SHARE Sweet Column: Inside the gay marriage debate. (Obama-Colbert post 5 down)

A proposed federal gay marriage ban — debated Monday in the Senate and headed toward defeat in a Wednesday vote — prompted this question to White House press secretary Tony Snow.

“Can you stand there and say with a straight face that there is not a political dimension to this?” Snow was asked.

“Of course there’s a political dimension to it,” Snow said. “There’s going to be a Senate vote on it, for heaven’s sake.”

(today’s column continued)

Senate Majority Leader Bill Frist (R-Tenn.), not the White House, made gay marriage the centerpiece of the agenda this week.

Frist, a 2008 presidential maybe, is pushing this hot-button issue, a rallying cry for social conservatives. Backlash over gay marriage is credited for increasing GOP turnout in the 2004 election, after judges in Massachusetts and San Francisco cleared the way for gay weddings.

Frist put the proposed amendment on the Senate schedule, though the Senate defeated the question in 2004.

But issues don’t die in Congress. With mid-term elections five months away, wedge legislation is coming out of the closet.

After winning a second term, Bush put the gay-marriage amendment on the back burner, but turned up the heat in the past few days, “driven in many ways by the legislative calendar,” Snow said.

This comes in the context of Bush’s approval ratings at record lows. His conservative base is divided over soaring spending for Hurricane Katrina and his embrace of an immigration overhaul favored by Democrats.

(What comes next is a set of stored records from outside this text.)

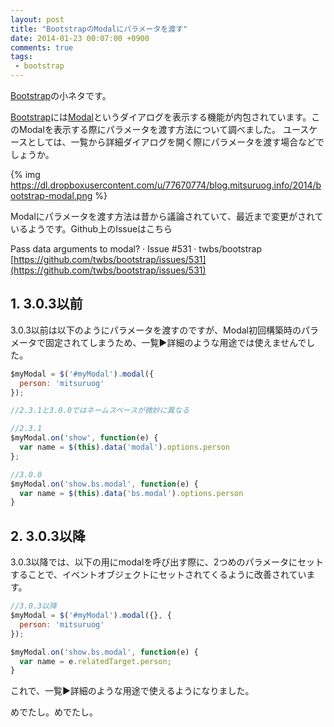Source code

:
 ```yaml
---
layout: post
title: "BootstrapのModalにパラメータを渡す"
date: 2014-01-23 00:07:00 +0900
comments: true
tags:
 - bootstrap
---
```


[Bootstrap](http://getbootstrap.com/)の小ネタです。

[Bootstrap](http://getbootstrap.com/)には[Modal](http://getbootstrap.com/javascript/#modals)というダイアログを表示する機能が内包されています。このModalを表示する際にパラメータを渡す方法について調べました。
ユースケースとしては、一覧から詳細ダイアログを開く際にパラメータを渡す場合などでしょうか。

<!-- more -->

{% img https://dl.dropboxusercontent.com/u/77670774/blog.mitsuruog.info/2014/bootstrap-modal.png %}

Modalにパラメータを渡す方法は昔から議論されていて、最近まで変更がされているようです。Github上のIssueはこちら

Pass data arguments to modal? · Issue #531 · twbs/bootstrap
[https://github.com/twbs/bootstrap/issues/531](https://github.com/twbs/bootstrap/issues/531)

## 1. 3.0.3以前

3.0.3以前は以下のようにパラメータを渡すのですが、Modal初回構築時のパラメータで固定されてしまうため、一覧▶︎詳細のような用途では使えませんでした。

```js
$myModal = $('#myModal').modal({
  person: 'mitsuruog'
});

//2.3.1と3.0.0ではネームスベースが微妙に異なる

//2.3.1
$myModal.on('show', function(e) {
  var name = $(this).data('modal').options.person
};

//3.0.0
$myModal.on('show.bs.modal', function(e) {
  var name = $(this).data('bs.modal').options.person
}
```

## 2. 3.0.3以降

3.0.3以降では、以下の用にmodalを呼び出す際に、2つめのパラメータにセットすることで、イベントオブジェクトにセットされてくるように改善されています。

```js
//3.0.3以降
$myModal = $('#myModal').modal({}, {
  person: 'mitsuruog'
});

$myModal.on('show.bs.modal', function(e) {
  var name = e.relatedTarget.person;
}
```

これで、一覧▶︎詳細のような用途で使えるようになりました。

めでたし。めでたし。
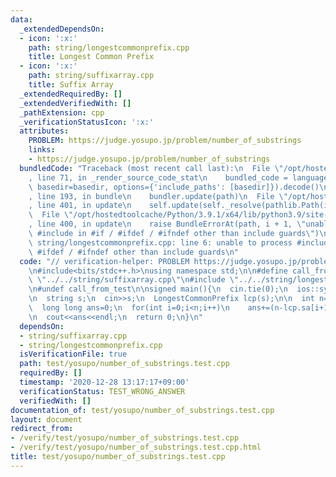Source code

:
 ```yaml
---
data:
  _extendedDependsOn:
  - icon: ':x:'
    path: string/longestcommonprefix.cpp
    title: Longest Common Prefix
  - icon: ':x:'
    path: string/suffixarray.cpp
    title: Suffix Array
  _extendedRequiredBy: []
  _extendedVerifiedWith: []
  _pathExtension: cpp
  _verificationStatusIcon: ':x:'
  attributes:
    PROBLEM: https://judge.yosupo.jp/problem/number_of_substrings
    links:
    - https://judge.yosupo.jp/problem/number_of_substrings
  bundledCode: "Traceback (most recent call last):\n  File \"/opt/hostedtoolcache/Python/3.9.1/x64/lib/python3.9/site-packages/onlinejudge_verify/documentation/build.py\"\
    , line 71, in _render_source_code_stat\n    bundled_code = language.bundle(stat.path,\
    \ basedir=basedir, options={'include_paths': [basedir]}).decode()\n  File \"/opt/hostedtoolcache/Python/3.9.1/x64/lib/python3.9/site-packages/onlinejudge_verify/languages/cplusplus.py\"\
    , line 193, in bundle\n    bundler.update(path)\n  File \"/opt/hostedtoolcache/Python/3.9.1/x64/lib/python3.9/site-packages/onlinejudge_verify/languages/cplusplus_bundle.py\"\
    , line 401, in update\n    self.update(self._resolve(pathlib.Path(included), included_from=path))\n\
    \  File \"/opt/hostedtoolcache/Python/3.9.1/x64/lib/python3.9/site-packages/onlinejudge_verify/languages/cplusplus_bundle.py\"\
    , line 400, in update\n    raise BundleErrorAt(path, i + 1, \"unable to process\
    \ #include in #if / #ifdef / #ifndef other than include guards\")\nonlinejudge_verify.languages.cplusplus_bundle.BundleErrorAt:\
    \ string/longestcommonprefix.cpp: line 6: unable to process #include in #if /\
    \ #ifdef / #ifndef other than include guards\n"
  code: "// verification-helper: PROBLEM https://judge.yosupo.jp/problem/number_of_substrings\n\
    \n#include<bits/stdc++.h>\nusing namespace std;\n\n#define call_from_test\n#include\
    \ \"../../string/suffixarray.cpp\"\n#include \"../../string/longestcommonprefix.cpp\"\
    \n#undef call_from_test\n\nsigned main(){\n  cin.tie(0);\n  ios::sync_with_stdio(0);\n\
    \n  string s;\n  cin>>s;\n  LongestCommonPrefix lcp(s);\n\n  int n=s.size();\n\
    \  long long ans=0;\n  for(int i=0;i<n;i++)\n    ans+=(n-lcp.sa[i+1])-lcp.query(i,i+1);\n\
    \n  cout<<ans<<endl;\n  return 0;\n}\n"
  dependsOn:
  - string/suffixarray.cpp
  - string/longestcommonprefix.cpp
  isVerificationFile: true
  path: test/yosupo/number_of_substrings.test.cpp
  requiredBy: []
  timestamp: '2020-12-28 13:17:17+09:00'
  verificationStatus: TEST_WRONG_ANSWER
  verifiedWith: []
documentation_of: test/yosupo/number_of_substrings.test.cpp
layout: document
redirect_from:
- /verify/test/yosupo/number_of_substrings.test.cpp
- /verify/test/yosupo/number_of_substrings.test.cpp.html
title: test/yosupo/number_of_substrings.test.cpp
---
```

The president made the proposed Marriage Protection Amendment the topic of his Saturday radio address. Monday, a solicitous administration invited about 150 anti-gay marriage opinion leaders to the Eisenhower Executive Office Building to hear it from Bush himself.

“You are here because you strongly support a constitutional amendment that defines marriage as the union of a man and a woman, and I am proud to stand with you,” Bush said.

The point of this exercise, which will consume the Senate through Wednesday, is to produce a roll call to be translated into political ads, Internet rants and direct mail pieces next November putting Democrats on the defensive.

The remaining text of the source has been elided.